Anthony Asquith a le courage de m’avouer que, pour le moment, il n’aime pas le film parlant.
— Eh bien! dis-je, vous n’êtes pas le seul, car j’ai constaté que le fameux succès des talkies, à Londres, se borne à un succès de curiosité. Tout le monde va les voir, mais tout le monde en dit grand mal!
— C’est que le public sent que la chose n’est pas au point. L’œil enregistre plus rapidement que l’oreille, et tout le rythme des nouveaux films en est changé… alourdi. Et puis, il y a de ces voix américaines qui nous mettent les nerfs en boule…

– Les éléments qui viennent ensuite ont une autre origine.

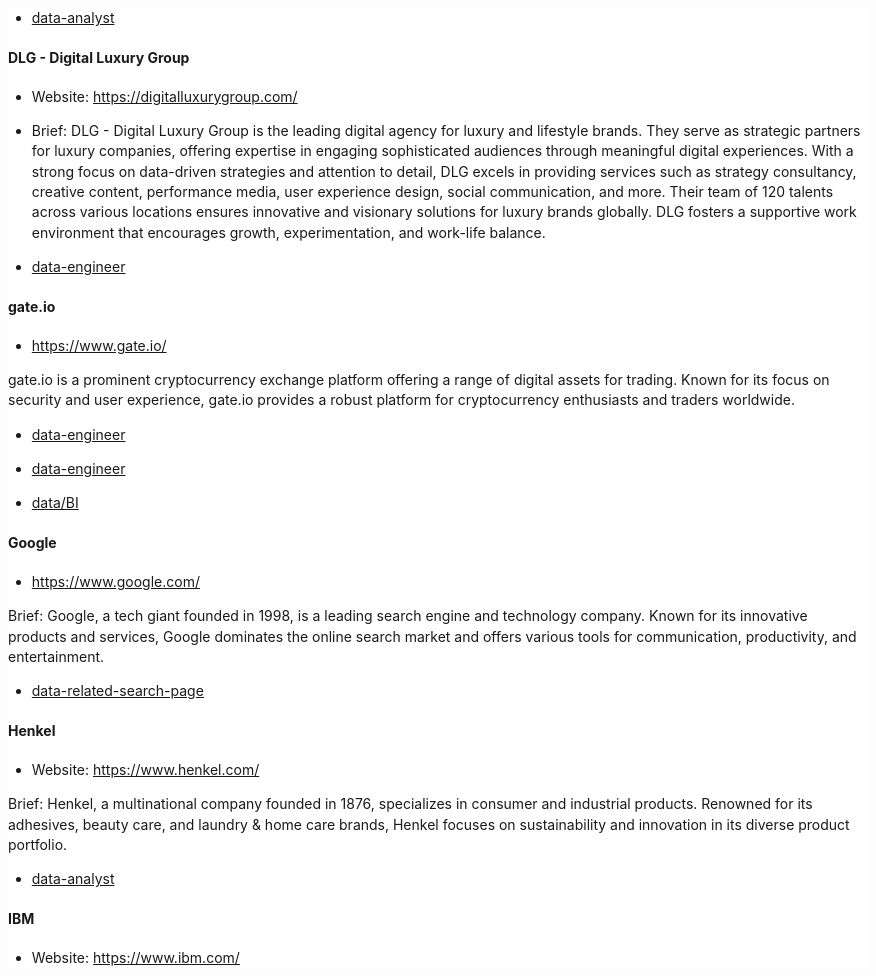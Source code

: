 * [data-analyst](https://www.moseeker.com/positions/index/cid/3?candidateSource=&custom=&employment_type=&keyword=big%20data&pageNum=1&tid=)


#### DLG - Digital Luxury Group
* Website: https://digitalluxurygroup.com/

* Brief: DLG - Digital Luxury Group is the leading digital agency for luxury and lifestyle brands. They serve as strategic partners for luxury companies, offering expertise in engaging sophisticated audiences through meaningful digital experiences. With a strong focus on data-driven strategies and attention to detail, DLG excels in providing services such as strategy consultancy, creative content, performance media, user experience design, social communication, and more. Their team of 120 talents across various locations ensures innovative and visionary solutions for luxury brands globally. DLG fosters a supportive work environment that encourages growth, experimentation, and work-life balance.

* [data-engineer](https://dlg.applytojob.com/apply/I7xaZGDhgK/Senior-Data-Engineer?source=Our%20Career%20Page%20Widget)


#### gate.io
* https://www.gate.io/

gate.io is a prominent cryptocurrency exchange platform offering a range of digital assets for trading. Known for its focus on security and user experience, gate.io provides a robust platform for cryptocurrency enthusiasts and traders worldwide.

* [data-engineer](https://jobs.lever.co/gate.io/188741dc-a928-43e5-b4be-e35776708f18)

* [data-engineer](https://jobs.lever.co/gate.io/46ee788e-1b7a-4579-baa5-8576f1f1cd25)

* [data/BI](https://jobs.lever.co/gate.io/8c3b5f67-c314-4116-9f85-fc628ddcd078)


#### Google
*  https://www.google.com/

Brief: Google, a tech giant founded in 1998, is a leading search engine and technology company. Known for its innovative products and services, Google dominates the online search market and offers various tools for communication, productivity, and entertainment.

* [data-related-search-page](https://www.google.com/about/careers/applications/jobs/results?src=Online%2FLinkedIn%2Flinkedin_us&utm_source=linkedin&utm_medium=jobposting&utm_campaign=contract&location=China&location=Shanghai%2C%20China&q=data&target_level=MID&target_level=ADVANCED)


#### Henkel
* Website: https://www.henkel.com/

Brief: Henkel, a multinational company founded in 1876, specializes in consumer and industrial products. Renowned for its adhesives, beauty care, and laundry & home care brands, Henkel focuses on sustainability and innovation in its diverse product portfolio.

* [data-analyst](https://www.henkel.com/careers/jobs-and-application/1999734-1999734)


#### IBM
* Website: https://www.ibm.com/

Nous déjeunons maintenant dans la charmante petite salle à manger réservée aux directeurs et aux metteurs en scène, et la discussion continue avec quatre autres Directors (qui, tou, on fait la même petite moue quand j’ai posé mon éternelle question) et cette discussion me prouve que, comme Anthony Asquith, chacun se tient là-bas dans une grande réserve sur le sujet brûlant.

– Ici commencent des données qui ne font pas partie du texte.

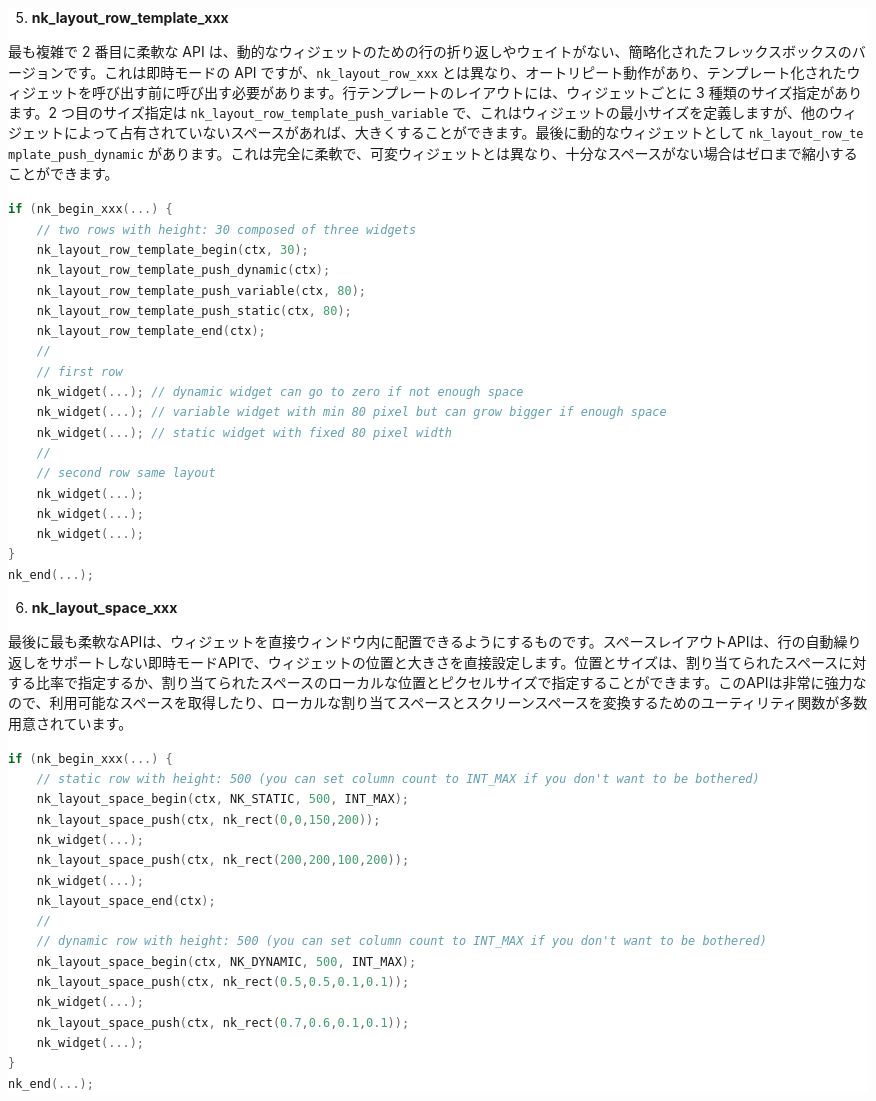 5.  __nk_layout_row_template_xxx__

最も複雑で 2 番目に柔軟な API は、動的なウィジェットのための行の折り返しやウェイトがない、簡略化されたフレックスボックスのバージョンです。これは即時モードの API ですが、`nk_layout_row_xxx` とは異なり、オートリピート動作があり、テンプレート化されたウィジェットを呼び出す前に呼び出す必要があります。行テンプレートのレイアウトには、ウィジェットごとに 3 種類のサイズ指定があります。2 つ目のサイズ指定は `nk_layout_row_template_push_variable` で、これはウィジェットの最小サイズを定義しますが、他のウィジェットによって占有されていないスペースがあれば、大きくすることができます。最後に動的なウィジェットとして `nk_layout_row_template_push_dynamic` があります。これは完全に柔軟で、可変ウィジェットとは異なり、十分なスペースがない場合はゼロまで縮小することができます。

```c
if (nk_begin_xxx(...) {
    // two rows with height: 30 composed of three widgets
    nk_layout_row_template_begin(ctx, 30);
    nk_layout_row_template_push_dynamic(ctx);
    nk_layout_row_template_push_variable(ctx, 80);
    nk_layout_row_template_push_static(ctx, 80);
    nk_layout_row_template_end(ctx);
    //
    // first row
    nk_widget(...); // dynamic widget can go to zero if not enough space
    nk_widget(...); // variable widget with min 80 pixel but can grow bigger if enough space
    nk_widget(...); // static widget with fixed 80 pixel width
    //
    // second row same layout
    nk_widget(...);
    nk_widget(...);
    nk_widget(...);
}
nk_end(...);
```

6.  __nk_layout_space_xxx__

最後に最も柔軟なAPIは、ウィジェットを直接ウィンドウ内に配置できるようにするものです。スペースレイアウトAPIは、行の自動繰り返しをサポートしない即時モードAPIで、ウィジェットの位置と大きさを直接設定します。位置とサイズは、割り当てられたスペースに対する比率で指定するか、割り当てられたスペースのローカルな位置とピクセルサイズで指定することができます。このAPIは非常に強力なので、利用可能なスペースを取得したり、ローカルな割り当てスペースとスクリーンスペースを変換するためのユーティリティ関数が多数用意されています。

```c
if (nk_begin_xxx(...) {
    // static row with height: 500 (you can set column count to INT_MAX if you don't want to be bothered)
    nk_layout_space_begin(ctx, NK_STATIC, 500, INT_MAX);
    nk_layout_space_push(ctx, nk_rect(0,0,150,200));
    nk_widget(...);
    nk_layout_space_push(ctx, nk_rect(200,200,100,200));
    nk_widget(...);
    nk_layout_space_end(ctx);
    //
    // dynamic row with height: 500 (you can set column count to INT_MAX if you don't want to be bothered)
    nk_layout_space_begin(ctx, NK_DYNAMIC, 500, INT_MAX);
    nk_layout_space_push(ctx, nk_rect(0.5,0.5,0.1,0.1));
    nk_widget(...);
    nk_layout_space_push(ctx, nk_rect(0.7,0.6,0.1,0.1));
    nk_widget(...);
}
nk_end(...);
```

Je mets alors, moi aussi, mon petit grain de sel:
— Figurez-vous, dis-je, que, dégoûtée de tous les talkies, j’ai été voir, hier soir, un film muet. Il faut croire que nous évoluons plus vite que nous ne le croyons, car j’ai eu l’impression atroce qu’ayant quitté la veille un jeune homme, je le retrouvais, ce soir-là, grand-père! La convention qu’on nous impose depuis tant d’années de ces lèvres qui remuent sans rien dire, m’a semblé navrante; j’ai senti, pour la première fois, tout le ridicule. Le film parlant, que je n’aime pas, tuait, pour moi, le film muet… Vous voyez la tragédie.
Le sourire d’Anthony Asquith, son petit sourire ironique et plein d’espoir, me montra que le cas n’est point si grave.
— Il faut fair du film parlant et chercher, voilà tout, conclut-il en souriant!
Anthony Asquith cherchera et trouvera.